Records provided
=-=-=-=-=

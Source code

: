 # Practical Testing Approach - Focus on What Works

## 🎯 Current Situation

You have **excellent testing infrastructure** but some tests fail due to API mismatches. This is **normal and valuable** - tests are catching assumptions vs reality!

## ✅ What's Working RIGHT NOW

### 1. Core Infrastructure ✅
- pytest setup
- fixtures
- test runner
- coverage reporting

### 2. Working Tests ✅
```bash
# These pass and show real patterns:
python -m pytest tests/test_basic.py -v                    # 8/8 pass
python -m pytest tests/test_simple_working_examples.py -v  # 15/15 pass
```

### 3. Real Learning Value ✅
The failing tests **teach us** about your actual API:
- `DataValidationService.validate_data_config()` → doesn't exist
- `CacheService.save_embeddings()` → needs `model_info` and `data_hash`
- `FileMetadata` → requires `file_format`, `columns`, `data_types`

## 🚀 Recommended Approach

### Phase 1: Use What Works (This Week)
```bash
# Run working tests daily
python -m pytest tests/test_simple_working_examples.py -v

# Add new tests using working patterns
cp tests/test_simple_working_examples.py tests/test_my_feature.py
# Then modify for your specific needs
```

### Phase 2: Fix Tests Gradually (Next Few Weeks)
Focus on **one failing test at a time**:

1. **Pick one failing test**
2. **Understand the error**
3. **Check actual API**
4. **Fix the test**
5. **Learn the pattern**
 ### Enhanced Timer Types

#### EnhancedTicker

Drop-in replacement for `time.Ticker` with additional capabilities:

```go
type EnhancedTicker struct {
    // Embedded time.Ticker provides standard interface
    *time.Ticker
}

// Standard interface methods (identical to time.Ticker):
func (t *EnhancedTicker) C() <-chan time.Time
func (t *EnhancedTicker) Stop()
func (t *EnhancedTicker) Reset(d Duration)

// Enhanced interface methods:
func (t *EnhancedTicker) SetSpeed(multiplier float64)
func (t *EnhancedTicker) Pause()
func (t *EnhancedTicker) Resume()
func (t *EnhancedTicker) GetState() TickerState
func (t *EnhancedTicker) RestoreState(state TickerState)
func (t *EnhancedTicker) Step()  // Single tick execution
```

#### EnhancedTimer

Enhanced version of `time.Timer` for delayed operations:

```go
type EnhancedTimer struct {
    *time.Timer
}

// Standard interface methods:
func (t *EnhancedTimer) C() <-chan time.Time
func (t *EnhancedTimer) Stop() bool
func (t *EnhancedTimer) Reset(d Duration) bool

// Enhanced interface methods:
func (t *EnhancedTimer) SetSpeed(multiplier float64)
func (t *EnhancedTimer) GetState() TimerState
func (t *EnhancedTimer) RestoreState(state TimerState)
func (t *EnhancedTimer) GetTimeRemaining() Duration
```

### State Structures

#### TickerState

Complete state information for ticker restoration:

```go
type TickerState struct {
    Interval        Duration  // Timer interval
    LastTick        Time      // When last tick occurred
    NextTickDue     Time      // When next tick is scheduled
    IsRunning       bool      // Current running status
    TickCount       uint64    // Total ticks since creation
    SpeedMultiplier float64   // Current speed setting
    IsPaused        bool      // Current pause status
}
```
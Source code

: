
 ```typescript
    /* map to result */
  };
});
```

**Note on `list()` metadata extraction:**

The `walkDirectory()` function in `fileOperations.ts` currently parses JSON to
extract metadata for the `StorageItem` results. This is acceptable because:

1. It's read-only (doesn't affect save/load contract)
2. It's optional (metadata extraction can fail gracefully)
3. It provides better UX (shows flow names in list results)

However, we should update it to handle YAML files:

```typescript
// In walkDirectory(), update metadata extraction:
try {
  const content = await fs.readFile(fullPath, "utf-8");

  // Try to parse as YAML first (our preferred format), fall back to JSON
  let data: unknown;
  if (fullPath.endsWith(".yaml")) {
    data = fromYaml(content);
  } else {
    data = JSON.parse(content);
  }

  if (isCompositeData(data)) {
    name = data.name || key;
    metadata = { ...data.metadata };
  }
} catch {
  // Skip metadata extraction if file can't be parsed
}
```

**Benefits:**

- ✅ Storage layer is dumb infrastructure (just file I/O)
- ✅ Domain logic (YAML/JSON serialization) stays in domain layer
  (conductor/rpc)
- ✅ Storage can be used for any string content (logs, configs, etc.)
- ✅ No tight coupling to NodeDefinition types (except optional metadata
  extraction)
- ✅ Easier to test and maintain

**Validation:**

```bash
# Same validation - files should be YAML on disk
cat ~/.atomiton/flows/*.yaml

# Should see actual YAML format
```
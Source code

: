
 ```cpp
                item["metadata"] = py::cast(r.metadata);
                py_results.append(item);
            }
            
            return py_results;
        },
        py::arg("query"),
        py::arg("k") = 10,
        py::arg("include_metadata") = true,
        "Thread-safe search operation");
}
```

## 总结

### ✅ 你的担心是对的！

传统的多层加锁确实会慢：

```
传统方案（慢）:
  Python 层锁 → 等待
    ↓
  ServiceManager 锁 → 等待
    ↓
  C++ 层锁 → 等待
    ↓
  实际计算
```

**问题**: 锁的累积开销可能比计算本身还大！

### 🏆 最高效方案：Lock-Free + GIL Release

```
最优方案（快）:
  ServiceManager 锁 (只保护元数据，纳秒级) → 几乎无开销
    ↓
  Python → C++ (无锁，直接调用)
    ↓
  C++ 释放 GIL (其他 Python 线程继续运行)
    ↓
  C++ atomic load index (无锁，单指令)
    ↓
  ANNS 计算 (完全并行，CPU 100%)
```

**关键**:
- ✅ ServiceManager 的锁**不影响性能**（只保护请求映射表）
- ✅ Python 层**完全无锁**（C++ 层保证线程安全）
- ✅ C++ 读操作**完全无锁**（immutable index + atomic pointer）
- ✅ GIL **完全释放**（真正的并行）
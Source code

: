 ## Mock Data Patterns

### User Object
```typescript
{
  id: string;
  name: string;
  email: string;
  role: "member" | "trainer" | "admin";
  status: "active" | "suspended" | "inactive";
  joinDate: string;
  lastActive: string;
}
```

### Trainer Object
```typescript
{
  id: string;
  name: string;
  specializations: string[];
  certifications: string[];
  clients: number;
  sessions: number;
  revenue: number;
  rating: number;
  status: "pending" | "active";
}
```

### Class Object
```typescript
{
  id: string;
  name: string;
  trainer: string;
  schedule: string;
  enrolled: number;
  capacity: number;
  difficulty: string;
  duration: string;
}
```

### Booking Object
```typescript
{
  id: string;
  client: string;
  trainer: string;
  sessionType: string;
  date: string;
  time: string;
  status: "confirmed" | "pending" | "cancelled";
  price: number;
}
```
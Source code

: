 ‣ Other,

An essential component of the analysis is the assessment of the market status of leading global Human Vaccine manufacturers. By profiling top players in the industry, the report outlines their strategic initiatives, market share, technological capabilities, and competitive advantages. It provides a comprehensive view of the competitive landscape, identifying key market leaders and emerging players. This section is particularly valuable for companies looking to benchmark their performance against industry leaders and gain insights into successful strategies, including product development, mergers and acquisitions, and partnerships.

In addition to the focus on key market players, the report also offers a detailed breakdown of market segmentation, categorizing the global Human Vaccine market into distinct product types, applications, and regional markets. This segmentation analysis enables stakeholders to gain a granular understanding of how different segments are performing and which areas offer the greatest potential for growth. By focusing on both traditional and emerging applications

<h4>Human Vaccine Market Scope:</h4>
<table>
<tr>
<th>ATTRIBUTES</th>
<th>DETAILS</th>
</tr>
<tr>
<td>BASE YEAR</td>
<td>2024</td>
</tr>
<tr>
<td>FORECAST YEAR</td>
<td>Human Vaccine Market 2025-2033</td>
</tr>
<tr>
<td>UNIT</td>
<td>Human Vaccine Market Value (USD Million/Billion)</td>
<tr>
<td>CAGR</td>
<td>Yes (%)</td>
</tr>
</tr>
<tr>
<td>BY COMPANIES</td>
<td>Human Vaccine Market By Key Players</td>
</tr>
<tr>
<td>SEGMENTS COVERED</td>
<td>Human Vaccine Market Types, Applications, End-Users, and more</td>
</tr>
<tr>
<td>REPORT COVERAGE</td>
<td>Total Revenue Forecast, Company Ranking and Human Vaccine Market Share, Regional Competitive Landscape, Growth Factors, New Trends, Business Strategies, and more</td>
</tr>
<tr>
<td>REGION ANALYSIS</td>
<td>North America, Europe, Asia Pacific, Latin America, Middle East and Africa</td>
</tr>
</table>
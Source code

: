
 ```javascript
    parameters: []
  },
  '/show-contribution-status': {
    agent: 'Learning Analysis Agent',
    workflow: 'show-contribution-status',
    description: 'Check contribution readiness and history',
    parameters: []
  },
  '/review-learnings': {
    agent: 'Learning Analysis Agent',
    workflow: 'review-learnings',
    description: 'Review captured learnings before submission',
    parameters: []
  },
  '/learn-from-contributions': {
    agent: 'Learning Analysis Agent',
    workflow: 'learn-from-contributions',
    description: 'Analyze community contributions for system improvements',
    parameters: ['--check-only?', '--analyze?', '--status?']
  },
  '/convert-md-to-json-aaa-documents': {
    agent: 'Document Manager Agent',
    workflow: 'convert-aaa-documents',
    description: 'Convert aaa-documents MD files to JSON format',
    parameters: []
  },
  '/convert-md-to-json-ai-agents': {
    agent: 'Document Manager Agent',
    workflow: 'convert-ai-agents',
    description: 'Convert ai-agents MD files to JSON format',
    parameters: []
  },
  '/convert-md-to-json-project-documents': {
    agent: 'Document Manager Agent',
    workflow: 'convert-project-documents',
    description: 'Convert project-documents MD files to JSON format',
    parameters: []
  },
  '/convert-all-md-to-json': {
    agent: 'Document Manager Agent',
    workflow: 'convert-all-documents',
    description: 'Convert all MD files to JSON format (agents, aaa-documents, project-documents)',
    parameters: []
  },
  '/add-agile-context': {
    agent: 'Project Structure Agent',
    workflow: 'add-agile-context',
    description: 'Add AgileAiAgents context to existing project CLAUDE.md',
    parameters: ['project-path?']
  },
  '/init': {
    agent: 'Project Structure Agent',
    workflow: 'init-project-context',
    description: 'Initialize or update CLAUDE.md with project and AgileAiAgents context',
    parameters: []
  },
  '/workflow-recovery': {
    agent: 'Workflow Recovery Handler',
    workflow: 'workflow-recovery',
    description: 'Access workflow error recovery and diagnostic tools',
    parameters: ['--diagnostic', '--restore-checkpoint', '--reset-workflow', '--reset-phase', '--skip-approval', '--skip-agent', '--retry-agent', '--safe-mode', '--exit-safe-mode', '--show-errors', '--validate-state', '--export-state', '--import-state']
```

=-=-=-=-=

What to produce
Write out the records above exactly, from the opening line to the line with "### Phase 1: Use What Works (This Week)", including both, with nothing added.

Answer box
Source code

: # Practical Testing Approach - Focus on What Works

## 🎯 Current Situation

You have **excellent testing infrastructure** but some tests fail due to API mismatches. This is **normal and valuable** - tests are catching assumptions vs reality!

## ✅ What's Working RIGHT NOW

### 1. Core Infrastructure ✅
- pytest setup
- fixtures
- test runner
- coverage reporting

### 2. Working Tests ✅
```bash
# These pass and show real patterns:
python -m pytest tests/test_basic.py -v                    # 8/8 pass
python -m pytest tests/test_simple_working_examples.py -v  # 15/15 pass
```

### 3. Real Learning Value ✅
The failing tests **teach us** about your actual API:
- `DataValidationService.validate_data_config()` → doesn't exist
- `CacheService.save_embeddings()` → needs `model_info` and `data_hash`
- `FileMetadata` → requires `file_format`, `columns`, `data_types`

## 🚀 Recommended Approach

### Phase 1: Use What Works (This Week)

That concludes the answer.